### WHAT YOU WILL DO
Write out again, exactly, the lines below starting at the one with "sous sa charge" and ending at the one with "tient lieu de débit.".

### AVAILABLE RECORDS
——
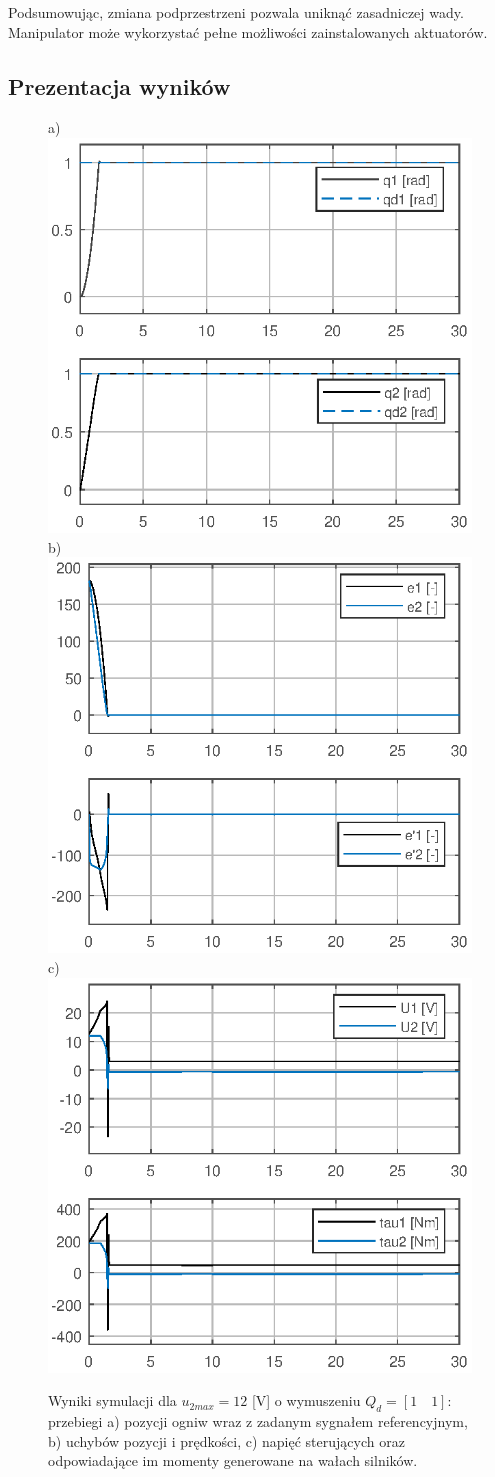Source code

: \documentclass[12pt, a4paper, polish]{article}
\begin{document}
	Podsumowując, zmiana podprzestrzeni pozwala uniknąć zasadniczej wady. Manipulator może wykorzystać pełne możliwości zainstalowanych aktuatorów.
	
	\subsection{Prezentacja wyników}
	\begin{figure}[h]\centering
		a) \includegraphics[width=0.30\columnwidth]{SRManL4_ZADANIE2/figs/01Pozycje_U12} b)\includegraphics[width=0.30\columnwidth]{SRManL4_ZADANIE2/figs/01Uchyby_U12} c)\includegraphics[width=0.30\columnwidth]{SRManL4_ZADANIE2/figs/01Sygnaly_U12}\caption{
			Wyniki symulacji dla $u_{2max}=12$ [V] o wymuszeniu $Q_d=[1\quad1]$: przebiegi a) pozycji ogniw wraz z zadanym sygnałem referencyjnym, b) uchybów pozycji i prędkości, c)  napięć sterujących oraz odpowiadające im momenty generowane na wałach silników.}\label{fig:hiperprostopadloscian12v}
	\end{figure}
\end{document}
——
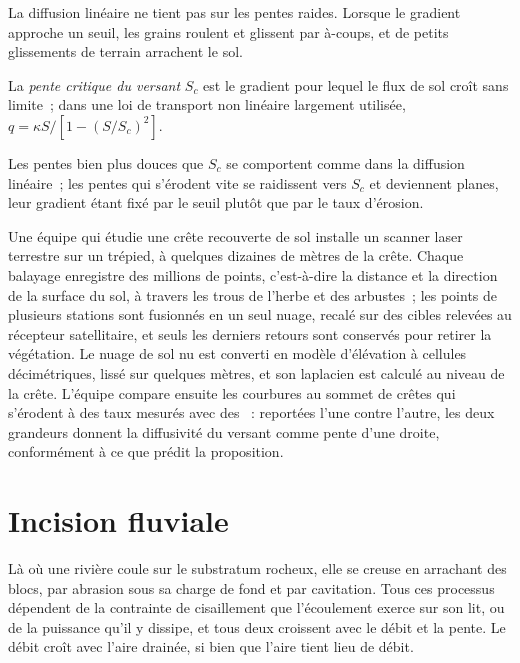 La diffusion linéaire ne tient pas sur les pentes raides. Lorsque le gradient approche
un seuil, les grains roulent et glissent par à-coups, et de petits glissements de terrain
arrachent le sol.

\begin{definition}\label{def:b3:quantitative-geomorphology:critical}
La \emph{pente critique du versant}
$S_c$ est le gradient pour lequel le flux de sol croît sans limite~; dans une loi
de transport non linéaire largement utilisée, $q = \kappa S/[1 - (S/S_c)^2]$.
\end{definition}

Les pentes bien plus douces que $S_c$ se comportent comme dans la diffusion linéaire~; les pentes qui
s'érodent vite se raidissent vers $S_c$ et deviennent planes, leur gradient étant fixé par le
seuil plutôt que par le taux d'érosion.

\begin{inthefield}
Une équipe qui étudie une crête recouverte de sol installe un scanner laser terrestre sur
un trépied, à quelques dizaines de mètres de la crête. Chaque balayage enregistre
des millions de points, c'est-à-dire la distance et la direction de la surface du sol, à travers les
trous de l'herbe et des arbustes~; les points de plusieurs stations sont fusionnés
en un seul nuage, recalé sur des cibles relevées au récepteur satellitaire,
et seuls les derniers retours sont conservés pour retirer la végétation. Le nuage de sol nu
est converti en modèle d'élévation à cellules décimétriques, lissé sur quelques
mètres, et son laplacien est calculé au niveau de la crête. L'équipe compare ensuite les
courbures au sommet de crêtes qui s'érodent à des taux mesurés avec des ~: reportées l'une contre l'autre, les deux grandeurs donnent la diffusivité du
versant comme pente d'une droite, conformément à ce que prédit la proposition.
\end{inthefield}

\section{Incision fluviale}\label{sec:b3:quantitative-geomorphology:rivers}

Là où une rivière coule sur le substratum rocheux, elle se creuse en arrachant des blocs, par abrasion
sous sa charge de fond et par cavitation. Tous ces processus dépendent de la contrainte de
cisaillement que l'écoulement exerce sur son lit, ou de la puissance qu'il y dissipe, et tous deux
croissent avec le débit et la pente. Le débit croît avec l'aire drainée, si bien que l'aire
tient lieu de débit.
——
### RESPONSE BOX
sous sa charge de fond et par cavitation. Tous ces processus dépendent de la contrainte de
cisaillement que l'écoulement exerce sur son lit, ou de la puissance qu'il y dissipe, et tous deux
croissent avec le débit et la pente. Le débit croît avec l'aire drainée, si bien que l'aire
tient lieu de débit.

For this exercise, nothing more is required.